=== WHAT IS BEING ASKED ===
What you return should be every line of the material, unchanged.
BEGIN INPUT DATA
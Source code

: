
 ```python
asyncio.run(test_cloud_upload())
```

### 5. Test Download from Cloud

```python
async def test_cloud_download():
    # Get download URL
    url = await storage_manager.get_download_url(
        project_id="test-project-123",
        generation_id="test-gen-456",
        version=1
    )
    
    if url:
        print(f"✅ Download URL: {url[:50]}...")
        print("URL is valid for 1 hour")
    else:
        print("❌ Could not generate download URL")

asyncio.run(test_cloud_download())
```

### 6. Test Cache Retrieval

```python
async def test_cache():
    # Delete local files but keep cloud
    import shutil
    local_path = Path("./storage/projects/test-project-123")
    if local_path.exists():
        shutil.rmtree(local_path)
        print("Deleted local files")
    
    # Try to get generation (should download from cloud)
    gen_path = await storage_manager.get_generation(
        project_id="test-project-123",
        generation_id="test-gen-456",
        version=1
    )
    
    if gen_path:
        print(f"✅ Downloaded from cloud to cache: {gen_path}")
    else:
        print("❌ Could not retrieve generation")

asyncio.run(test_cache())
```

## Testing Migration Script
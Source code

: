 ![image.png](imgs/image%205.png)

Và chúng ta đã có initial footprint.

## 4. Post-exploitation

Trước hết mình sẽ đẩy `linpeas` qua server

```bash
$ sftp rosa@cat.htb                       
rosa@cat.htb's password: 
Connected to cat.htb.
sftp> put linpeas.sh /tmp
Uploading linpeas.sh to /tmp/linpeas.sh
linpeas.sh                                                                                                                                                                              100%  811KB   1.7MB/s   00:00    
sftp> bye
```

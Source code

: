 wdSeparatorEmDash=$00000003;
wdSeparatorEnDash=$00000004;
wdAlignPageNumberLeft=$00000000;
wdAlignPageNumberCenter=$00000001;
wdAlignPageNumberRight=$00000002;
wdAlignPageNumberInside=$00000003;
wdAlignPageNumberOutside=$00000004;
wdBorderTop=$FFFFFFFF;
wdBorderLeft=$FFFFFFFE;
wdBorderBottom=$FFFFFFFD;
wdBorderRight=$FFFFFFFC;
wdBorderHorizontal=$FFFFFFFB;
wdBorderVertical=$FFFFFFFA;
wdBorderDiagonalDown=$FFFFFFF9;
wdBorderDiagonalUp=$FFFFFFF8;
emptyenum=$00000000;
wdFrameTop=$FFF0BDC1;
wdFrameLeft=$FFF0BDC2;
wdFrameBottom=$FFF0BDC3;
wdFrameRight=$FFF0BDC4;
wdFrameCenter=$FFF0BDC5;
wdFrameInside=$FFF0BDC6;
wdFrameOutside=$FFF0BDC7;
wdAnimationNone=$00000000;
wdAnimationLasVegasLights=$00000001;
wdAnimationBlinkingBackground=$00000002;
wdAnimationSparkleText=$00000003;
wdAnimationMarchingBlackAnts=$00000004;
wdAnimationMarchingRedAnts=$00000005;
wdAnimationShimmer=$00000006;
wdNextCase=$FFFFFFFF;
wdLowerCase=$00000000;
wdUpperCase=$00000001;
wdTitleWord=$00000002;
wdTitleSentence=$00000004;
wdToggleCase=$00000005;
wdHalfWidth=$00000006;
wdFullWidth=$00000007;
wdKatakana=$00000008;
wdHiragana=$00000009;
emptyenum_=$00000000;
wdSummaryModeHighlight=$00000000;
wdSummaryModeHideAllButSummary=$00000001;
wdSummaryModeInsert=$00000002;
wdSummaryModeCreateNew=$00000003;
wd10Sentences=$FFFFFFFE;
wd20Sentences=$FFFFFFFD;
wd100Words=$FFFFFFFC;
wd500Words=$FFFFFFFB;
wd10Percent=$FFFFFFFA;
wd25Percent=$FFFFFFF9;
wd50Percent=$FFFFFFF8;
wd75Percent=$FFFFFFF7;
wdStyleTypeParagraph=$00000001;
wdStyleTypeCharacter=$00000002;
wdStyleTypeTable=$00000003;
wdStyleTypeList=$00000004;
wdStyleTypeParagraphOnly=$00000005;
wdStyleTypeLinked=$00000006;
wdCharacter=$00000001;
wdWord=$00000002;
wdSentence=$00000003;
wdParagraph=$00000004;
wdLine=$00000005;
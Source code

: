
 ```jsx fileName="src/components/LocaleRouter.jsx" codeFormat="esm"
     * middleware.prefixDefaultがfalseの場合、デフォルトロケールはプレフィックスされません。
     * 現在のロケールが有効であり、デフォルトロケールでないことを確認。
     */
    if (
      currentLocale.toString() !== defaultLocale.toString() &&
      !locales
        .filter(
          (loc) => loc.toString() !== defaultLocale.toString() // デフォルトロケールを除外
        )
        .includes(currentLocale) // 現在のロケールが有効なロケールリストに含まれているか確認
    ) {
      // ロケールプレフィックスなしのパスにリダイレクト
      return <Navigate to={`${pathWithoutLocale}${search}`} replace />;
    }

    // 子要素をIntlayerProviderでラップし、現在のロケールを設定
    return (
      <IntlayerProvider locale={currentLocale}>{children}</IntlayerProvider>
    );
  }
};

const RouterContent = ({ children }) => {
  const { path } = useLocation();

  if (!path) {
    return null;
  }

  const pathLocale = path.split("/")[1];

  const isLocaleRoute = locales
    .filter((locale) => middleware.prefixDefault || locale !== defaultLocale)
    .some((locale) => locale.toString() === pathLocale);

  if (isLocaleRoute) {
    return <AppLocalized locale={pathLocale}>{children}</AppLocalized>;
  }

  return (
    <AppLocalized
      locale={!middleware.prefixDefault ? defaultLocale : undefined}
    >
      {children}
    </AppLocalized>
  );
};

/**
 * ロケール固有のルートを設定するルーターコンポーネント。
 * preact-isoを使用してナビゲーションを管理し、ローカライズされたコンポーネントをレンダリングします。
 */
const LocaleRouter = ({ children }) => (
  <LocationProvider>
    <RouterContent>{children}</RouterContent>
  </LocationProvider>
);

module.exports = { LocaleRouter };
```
END INPUT DATA
=== FINISHED EXERCISE ===
Source code

:
 ```python
asyncio.run(test_cloud_upload())
```

### 5. Test Download from Cloud

```python
async def test_cloud_download():
    # Get download URL
    url = await storage_manager.get_download_url(
        project_id="test-project-123",
        generation_id="test-gen-456",
        version=1
    )
    
    if url:
        print(f"✅ Download URL: {url[:50]}...")
        print("URL is valid for 1 hour")
    else:
        print("❌ Could not generate download URL")

asyncio.run(test_cloud_download())
```

### 6. Test Cache Retrieval

```python
async def test_cache():
    # Delete local files but keep cloud
    import shutil
    local_path = Path("./storage/projects/test-project-123")
    if local_path.exists():
        shutil.rmtree(local_path)
        print("Deleted local files")
    
    # Try to get generation (should download from cloud)
    gen_path = await storage_manager.get_generation(
        project_id="test-project-123",
        generation_id="test-gen-456",
        version=1
    )
    
    if gen_path:
        print(f"✅ Downloaded from cloud to cache: {gen_path}")
    else:
        print("❌ Could not retrieve generation")

asyncio.run(test_cache())
```

## Testing Migration Script
Source code

: ![image.png](imgs/image%205.png)

Và chúng ta đã có initial footprint.

## 4. Post-exploitation

Trước hết mình sẽ đẩy `linpeas` qua server

```bash
$ sftp rosa@cat.htb                       
rosa@cat.htb's password: 
Connected to cat.htb.
sftp> put linpeas.sh /tmp
Uploading linpeas.sh to /tmp/linpeas.sh
linpeas.sh                                                                                                                                                                              100%  811KB   1.7MB/s   00:00    
sftp> bye
```

Source code

: wdSeparatorEmDash=$00000003;
wdSeparatorEnDash=$00000004;
wdAlignPageNumberLeft=$00000000;
wdAlignPageNumberCenter=$00000001;
wdAlignPageNumberRight=$00000002;
wdAlignPageNumberInside=$00000003;
wdAlignPageNumberOutside=$00000004;
wdBorderTop=$FFFFFFFF;
wdBorderLeft=$FFFFFFFE;
wdBorderBottom=$FFFFFFFD;
wdBorderRight=$FFFFFFFC;
wdBorderHorizontal=$FFFFFFFB;
wdBorderVertical=$FFFFFFFA;
wdBorderDiagonalDown=$FFFFFFF9;
wdBorderDiagonalUp=$FFFFFFF8;
emptyenum=$00000000;
wdFrameTop=$FFF0BDC1;
wdFrameLeft=$FFF0BDC2;
wdFrameBottom=$FFF0BDC3;
wdFrameRight=$FFF0BDC4;
wdFrameCenter=$FFF0BDC5;
wdFrameInside=$FFF0BDC6;
wdFrameOutside=$FFF0BDC7;
wdAnimationNone=$00000000;
wdAnimationLasVegasLights=$00000001;
wdAnimationBlinkingBackground=$00000002;
wdAnimationSparkleText=$00000003;
wdAnimationMarchingBlackAnts=$00000004;
wdAnimationMarchingRedAnts=$00000005;
wdAnimationShimmer=$00000006;
wdNextCase=$FFFFFFFF;
wdLowerCase=$00000000;
wdUpperCase=$00000001;
wdTitleWord=$00000002;
wdTitleSentence=$00000004;
wdToggleCase=$00000005;
wdHalfWidth=$00000006;
wdFullWidth=$00000007;
wdKatakana=$00000008;
wdHiragana=$00000009;
emptyenum_=$00000000;
wdSummaryModeHighlight=$00000000;
wdSummaryModeHideAllButSummary=$00000001;
wdSummaryModeInsert=$00000002;
wdSummaryModeCreateNew=$00000003;
wd10Sentences=$FFFFFFFE;
wd20Sentences=$FFFFFFFD;
wd100Words=$FFFFFFFC;
wd500Words=$FFFFFFFB;
wd10Percent=$FFFFFFFA;
wd25Percent=$FFFFFFF9;
wd50Percent=$FFFFFFF8;
wd75Percent=$FFFFFFF7;
wdStyleTypeParagraph=$00000001;
wdStyleTypeCharacter=$00000002;
wdStyleTypeTable=$00000003;
wdStyleTypeList=$00000004;
wdStyleTypeParagraphOnly=$00000005;
wdStyleTypeLinked=$00000006;
wdCharacter=$00000001;
wdWord=$00000002;
wdSentence=$00000003;
wdParagraph=$00000004;
wdLine=$00000005;
Source code

:
 ```jsx fileName="src/components/LocaleRouter.jsx" codeFormat="esm"
     * middleware.prefixDefaultがfalseの場合、デフォルトロケールはプレフィックスされません。
     * 現在のロケールが有効であり、デフォルトロケールでないことを確認。
     */
    if (
      currentLocale.toString() !== defaultLocale.toString() &&
      !locales
        .filter(
          (loc) => loc.toString() !== defaultLocale.toString() // デフォルトロケールを除外
        )
        .includes(currentLocale) // 現在のロケールが有効なロケールリストに含まれているか確認
    ) {
      // ロケールプレフィックスなしのパスにリダイレクト
      return <Navigate to={`${pathWithoutLocale}${search}`} replace />;
    }

    // 子要素をIntlayerProviderでラップし、現在のロケールを設定
    return (
      <IntlayerProvider locale={currentLocale}>{children}</IntlayerProvider>
    );
  }
};

const RouterContent = ({ children }) => {
  const { path } = useLocation();

  if (!path) {
    return null;
  }

  const pathLocale = path.split("/")[1];

  const isLocaleRoute = locales
    .filter((locale) => middleware.prefixDefault || locale !== defaultLocale)
    .some((locale) => locale.toString() === pathLocale);

  if (isLocaleRoute) {
    return <AppLocalized locale={pathLocale}>{children}</AppLocalized>;
  }

  return (
    <AppLocalized
      locale={!middleware.prefixDefault ? defaultLocale : undefined}
    >
      {children}
    </AppLocalized>
  );
};

/**
 * ロケール固有のルートを設定するルーターコンポーネント。
 * preact-isoを使用してナビゲーションを管理し、ローカライズされたコンポーネントをレンダリングします。
 */
const LocaleRouter = ({ children }) => (
  <LocationProvider>
    <RouterContent>{children}</RouterContent>
  </LocationProvider>
);

module.exports = { LocaleRouter };
```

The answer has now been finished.